Adobe a accepté un règlement de 150 millions de dollars avec le ministère américain de la Justice (DOJ) suite à des allégations selon lesquelles il aurait délibérément rendu inutilement difficile l’annulation des abonnements. L’accord comprend 75 millions de dollars de paiements directs et 75 millions de dollars de crédits de service gratuits pour les clients concernés.
Le dossier du DOJ contre Adobe
Le procès du DOJ, découlant d’une recommandation de la Federal Trade Commission de 2024, accusait Adobe de pratiques trompeuses. Plus précisément, la plainte allègue qu’Adobe a inscrit les consommateurs dans ses plans d’abonnement les plus chers sans en divulguer clairement les conditions. Les clients ont déclaré être confrontés à des frais d’annulation cachés, à des transferts téléphoniques interminables et à des appels brusquement interrompus lorsqu’ils tentaient de mettre fin à leurs abonnements.
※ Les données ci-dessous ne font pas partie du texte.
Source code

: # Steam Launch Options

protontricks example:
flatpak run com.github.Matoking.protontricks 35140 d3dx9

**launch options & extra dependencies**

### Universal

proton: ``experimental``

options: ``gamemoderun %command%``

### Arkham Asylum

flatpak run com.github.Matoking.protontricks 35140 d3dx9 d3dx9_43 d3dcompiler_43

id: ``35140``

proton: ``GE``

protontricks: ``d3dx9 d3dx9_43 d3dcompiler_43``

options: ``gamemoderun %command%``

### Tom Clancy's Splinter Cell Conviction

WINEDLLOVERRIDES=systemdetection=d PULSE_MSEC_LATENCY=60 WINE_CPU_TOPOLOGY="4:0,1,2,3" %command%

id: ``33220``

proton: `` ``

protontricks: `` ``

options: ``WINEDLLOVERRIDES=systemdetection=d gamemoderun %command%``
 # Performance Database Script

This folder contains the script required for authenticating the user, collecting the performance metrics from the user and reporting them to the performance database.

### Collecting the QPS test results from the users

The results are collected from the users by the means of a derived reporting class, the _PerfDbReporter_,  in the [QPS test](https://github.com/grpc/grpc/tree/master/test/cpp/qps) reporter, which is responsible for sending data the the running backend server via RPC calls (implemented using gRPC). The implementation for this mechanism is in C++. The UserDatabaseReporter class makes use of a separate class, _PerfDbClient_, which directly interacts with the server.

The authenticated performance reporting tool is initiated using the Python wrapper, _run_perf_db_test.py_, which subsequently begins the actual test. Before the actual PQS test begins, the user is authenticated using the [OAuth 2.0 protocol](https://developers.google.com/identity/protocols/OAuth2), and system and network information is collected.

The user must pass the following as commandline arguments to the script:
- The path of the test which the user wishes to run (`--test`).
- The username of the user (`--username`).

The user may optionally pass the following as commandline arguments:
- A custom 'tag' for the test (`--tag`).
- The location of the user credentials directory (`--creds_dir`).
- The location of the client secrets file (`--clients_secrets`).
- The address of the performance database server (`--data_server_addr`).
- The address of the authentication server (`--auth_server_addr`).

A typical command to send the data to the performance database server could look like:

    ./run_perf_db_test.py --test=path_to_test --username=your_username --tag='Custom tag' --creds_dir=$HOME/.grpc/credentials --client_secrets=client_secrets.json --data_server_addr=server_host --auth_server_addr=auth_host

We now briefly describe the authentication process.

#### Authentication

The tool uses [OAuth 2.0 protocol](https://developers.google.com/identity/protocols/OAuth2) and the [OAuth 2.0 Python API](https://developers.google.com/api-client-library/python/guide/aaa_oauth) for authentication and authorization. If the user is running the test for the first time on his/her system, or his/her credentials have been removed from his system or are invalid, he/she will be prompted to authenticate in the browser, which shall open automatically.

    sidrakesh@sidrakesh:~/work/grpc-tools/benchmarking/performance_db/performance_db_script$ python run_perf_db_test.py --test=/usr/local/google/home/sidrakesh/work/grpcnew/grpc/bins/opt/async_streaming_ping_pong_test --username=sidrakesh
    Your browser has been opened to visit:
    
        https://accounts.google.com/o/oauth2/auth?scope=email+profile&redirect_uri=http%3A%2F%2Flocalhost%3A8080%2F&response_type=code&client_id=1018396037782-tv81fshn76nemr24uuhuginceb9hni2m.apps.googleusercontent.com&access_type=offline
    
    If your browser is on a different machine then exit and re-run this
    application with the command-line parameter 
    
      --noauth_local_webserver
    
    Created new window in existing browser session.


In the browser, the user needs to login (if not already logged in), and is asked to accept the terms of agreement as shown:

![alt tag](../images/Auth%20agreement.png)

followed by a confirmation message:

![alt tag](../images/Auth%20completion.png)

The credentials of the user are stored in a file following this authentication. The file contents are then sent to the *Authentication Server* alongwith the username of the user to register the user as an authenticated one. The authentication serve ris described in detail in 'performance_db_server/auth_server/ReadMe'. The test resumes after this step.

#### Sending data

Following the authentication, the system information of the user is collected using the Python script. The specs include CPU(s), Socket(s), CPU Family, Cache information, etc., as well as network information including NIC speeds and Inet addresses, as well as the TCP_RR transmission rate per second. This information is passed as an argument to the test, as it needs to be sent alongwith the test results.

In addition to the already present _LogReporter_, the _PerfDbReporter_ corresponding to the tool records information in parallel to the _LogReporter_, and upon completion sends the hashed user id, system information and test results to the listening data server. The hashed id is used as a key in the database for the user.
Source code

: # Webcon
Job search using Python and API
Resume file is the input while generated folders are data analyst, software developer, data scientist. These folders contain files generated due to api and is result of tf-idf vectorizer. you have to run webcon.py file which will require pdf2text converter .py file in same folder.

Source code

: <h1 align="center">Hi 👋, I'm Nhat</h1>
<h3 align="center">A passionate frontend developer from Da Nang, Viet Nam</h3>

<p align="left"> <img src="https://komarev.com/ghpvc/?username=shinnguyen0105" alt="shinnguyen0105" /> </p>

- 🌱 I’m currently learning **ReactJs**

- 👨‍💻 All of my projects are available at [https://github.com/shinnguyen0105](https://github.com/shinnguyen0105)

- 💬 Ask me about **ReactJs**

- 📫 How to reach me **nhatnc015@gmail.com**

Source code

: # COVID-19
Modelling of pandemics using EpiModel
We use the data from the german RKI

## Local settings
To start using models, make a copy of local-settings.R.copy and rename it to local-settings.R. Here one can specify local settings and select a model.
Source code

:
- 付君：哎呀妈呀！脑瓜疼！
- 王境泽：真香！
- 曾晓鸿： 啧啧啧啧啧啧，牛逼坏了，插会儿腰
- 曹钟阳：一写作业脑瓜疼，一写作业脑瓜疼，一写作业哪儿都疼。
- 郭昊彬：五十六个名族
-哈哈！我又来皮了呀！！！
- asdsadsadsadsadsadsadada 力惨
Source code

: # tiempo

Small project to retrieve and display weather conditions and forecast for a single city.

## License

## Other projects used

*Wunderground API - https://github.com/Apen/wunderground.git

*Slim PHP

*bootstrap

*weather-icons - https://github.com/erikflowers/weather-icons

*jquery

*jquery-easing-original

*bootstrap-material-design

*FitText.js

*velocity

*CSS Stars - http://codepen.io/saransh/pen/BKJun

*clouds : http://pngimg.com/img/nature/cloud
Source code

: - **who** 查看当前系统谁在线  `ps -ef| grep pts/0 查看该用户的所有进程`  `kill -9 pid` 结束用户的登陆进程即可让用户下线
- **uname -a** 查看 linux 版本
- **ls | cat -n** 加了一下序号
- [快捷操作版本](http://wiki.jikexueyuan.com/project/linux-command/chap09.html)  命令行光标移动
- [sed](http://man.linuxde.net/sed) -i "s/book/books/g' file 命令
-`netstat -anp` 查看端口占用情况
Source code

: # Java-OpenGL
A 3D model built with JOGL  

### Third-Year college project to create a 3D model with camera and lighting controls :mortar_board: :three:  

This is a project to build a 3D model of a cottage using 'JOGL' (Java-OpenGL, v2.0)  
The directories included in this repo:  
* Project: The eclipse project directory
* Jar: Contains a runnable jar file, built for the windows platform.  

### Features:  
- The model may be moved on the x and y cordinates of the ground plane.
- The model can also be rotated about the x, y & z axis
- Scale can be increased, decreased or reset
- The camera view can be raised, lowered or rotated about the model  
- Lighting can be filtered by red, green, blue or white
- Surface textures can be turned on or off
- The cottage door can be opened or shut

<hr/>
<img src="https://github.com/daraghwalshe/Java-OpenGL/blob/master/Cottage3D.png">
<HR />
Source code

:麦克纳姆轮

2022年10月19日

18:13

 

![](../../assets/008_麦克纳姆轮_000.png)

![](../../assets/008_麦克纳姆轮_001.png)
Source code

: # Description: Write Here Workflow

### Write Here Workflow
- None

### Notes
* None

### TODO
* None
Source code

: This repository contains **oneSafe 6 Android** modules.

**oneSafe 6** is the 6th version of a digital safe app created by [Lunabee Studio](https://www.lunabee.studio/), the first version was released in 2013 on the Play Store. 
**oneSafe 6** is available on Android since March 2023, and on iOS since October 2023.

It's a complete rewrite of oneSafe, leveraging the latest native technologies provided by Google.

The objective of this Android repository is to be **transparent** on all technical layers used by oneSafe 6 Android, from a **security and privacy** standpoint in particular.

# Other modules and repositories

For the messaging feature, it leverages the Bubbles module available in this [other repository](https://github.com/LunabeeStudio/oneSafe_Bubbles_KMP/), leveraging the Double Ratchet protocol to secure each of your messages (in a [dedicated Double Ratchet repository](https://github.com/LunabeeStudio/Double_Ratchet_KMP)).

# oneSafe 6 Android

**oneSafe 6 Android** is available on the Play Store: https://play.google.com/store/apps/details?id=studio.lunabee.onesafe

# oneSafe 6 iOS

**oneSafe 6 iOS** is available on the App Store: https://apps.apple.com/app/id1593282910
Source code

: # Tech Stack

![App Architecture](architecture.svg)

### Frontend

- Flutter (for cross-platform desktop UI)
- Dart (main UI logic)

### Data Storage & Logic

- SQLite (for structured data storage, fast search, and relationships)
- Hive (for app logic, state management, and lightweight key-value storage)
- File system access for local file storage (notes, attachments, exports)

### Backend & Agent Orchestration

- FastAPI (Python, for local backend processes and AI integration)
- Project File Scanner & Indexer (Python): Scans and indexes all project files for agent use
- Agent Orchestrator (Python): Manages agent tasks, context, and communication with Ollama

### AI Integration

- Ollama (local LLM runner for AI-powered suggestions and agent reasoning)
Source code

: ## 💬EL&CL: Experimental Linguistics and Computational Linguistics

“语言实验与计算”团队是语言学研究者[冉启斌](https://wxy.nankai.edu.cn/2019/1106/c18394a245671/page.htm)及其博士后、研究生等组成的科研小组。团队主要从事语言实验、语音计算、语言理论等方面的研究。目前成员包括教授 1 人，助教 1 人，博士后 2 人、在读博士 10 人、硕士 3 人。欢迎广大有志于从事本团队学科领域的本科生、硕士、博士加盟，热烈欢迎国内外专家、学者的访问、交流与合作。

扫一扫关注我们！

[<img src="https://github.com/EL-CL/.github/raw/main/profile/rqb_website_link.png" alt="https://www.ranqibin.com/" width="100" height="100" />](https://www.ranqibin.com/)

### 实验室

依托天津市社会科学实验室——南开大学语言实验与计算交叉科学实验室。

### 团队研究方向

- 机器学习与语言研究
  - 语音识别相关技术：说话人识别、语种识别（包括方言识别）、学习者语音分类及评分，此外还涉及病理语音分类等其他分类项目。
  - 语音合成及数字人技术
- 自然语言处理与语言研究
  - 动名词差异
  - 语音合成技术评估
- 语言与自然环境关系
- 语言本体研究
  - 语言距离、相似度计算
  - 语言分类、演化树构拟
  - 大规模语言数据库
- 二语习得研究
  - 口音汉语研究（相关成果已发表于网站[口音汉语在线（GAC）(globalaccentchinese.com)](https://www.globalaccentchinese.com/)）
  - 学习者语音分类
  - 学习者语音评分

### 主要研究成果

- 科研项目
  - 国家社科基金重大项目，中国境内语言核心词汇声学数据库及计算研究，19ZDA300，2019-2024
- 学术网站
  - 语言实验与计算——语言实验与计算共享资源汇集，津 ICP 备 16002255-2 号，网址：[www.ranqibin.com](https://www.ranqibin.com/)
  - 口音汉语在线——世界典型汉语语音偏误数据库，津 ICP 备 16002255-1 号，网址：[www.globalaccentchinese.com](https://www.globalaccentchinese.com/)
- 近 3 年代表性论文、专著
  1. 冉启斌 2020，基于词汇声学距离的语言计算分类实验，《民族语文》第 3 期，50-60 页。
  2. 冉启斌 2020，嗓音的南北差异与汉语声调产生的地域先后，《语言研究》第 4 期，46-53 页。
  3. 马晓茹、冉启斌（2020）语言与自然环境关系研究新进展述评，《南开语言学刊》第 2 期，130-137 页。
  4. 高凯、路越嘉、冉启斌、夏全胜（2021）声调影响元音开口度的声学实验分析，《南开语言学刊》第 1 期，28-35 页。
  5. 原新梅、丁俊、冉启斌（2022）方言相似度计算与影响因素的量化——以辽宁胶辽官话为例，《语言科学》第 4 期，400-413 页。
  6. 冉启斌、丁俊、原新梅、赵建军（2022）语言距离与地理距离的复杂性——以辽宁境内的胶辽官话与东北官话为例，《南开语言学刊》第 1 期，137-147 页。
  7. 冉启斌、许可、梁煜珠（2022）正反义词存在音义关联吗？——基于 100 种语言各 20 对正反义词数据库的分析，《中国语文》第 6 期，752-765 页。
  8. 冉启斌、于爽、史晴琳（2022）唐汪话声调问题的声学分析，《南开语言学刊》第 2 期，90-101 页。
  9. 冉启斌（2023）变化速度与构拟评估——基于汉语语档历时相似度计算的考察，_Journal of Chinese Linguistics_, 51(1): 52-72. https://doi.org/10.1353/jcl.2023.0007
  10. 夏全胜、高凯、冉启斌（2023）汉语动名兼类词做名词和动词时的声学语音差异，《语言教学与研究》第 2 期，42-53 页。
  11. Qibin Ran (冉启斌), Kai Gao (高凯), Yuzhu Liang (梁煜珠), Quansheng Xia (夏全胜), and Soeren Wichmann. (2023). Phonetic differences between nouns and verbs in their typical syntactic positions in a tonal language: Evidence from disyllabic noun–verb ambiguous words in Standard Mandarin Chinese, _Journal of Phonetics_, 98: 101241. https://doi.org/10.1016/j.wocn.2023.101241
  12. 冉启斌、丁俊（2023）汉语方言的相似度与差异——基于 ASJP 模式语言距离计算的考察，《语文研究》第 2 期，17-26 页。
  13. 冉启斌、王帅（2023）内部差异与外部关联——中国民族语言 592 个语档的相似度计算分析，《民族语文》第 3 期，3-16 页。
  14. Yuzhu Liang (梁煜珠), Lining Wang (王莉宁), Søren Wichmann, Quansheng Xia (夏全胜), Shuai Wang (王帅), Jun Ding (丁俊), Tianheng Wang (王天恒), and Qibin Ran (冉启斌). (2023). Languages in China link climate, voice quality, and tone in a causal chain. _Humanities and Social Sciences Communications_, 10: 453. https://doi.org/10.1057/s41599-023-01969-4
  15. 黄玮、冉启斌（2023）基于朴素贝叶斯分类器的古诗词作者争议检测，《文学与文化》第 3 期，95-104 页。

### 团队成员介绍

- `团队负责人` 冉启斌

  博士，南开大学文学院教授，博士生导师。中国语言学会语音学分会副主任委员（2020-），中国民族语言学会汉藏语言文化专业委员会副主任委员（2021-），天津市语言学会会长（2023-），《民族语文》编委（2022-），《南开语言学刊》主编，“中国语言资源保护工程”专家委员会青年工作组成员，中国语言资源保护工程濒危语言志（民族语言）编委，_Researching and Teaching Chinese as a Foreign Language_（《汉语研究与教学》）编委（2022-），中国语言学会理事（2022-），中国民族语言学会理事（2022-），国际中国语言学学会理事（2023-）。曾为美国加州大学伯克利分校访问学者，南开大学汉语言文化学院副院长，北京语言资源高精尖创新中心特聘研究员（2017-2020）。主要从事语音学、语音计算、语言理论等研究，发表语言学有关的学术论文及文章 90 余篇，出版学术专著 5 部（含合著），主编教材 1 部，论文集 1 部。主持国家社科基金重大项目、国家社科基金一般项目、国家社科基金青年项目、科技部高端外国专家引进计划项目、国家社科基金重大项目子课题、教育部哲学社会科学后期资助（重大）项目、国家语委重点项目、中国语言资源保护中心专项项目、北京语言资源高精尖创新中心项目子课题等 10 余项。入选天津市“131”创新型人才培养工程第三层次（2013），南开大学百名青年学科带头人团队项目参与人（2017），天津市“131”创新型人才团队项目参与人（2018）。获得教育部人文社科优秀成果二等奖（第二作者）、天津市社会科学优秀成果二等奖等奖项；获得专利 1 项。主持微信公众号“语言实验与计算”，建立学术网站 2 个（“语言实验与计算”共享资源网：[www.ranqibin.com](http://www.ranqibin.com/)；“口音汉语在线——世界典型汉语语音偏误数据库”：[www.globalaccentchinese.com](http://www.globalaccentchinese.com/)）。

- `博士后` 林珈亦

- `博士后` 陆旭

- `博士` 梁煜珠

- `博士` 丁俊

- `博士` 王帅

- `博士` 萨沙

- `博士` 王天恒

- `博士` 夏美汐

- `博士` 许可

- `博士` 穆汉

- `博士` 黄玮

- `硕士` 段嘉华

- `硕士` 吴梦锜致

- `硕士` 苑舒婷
“Le ministère de la Justice s’opposera fermement à toute tentative visant à nuire aux Américains par des pratiques commerciales trompeuses et déloyales”, a déclaré le procureur général adjoint Brett Shumate dans un communiqué du DOJ.
Détails du règlement et réponse d’Adobe
Selon les termes du règlement, Adobe contactera de manière proactive les clients éligibles une fois les dépôts légaux terminés. La société maintient qu’elle conteste les affirmations du DOJ mais salue la résolution.
La réponse d’Adobe met en évidence une tendance croissante dans le domaine technologique : une surveillance gouvernementale accrue des services par abonnement. Les consommateurs se plaignent depuis longtemps des « modèles sombres » – des conceptions d’interface qui incitent les utilisateurs à prendre des engagements non désirés. Les organismes de réglementation répriment désormais ces pratiques, ce qui témoigne d’une application plus stricte des lois sur la protection des consommateurs.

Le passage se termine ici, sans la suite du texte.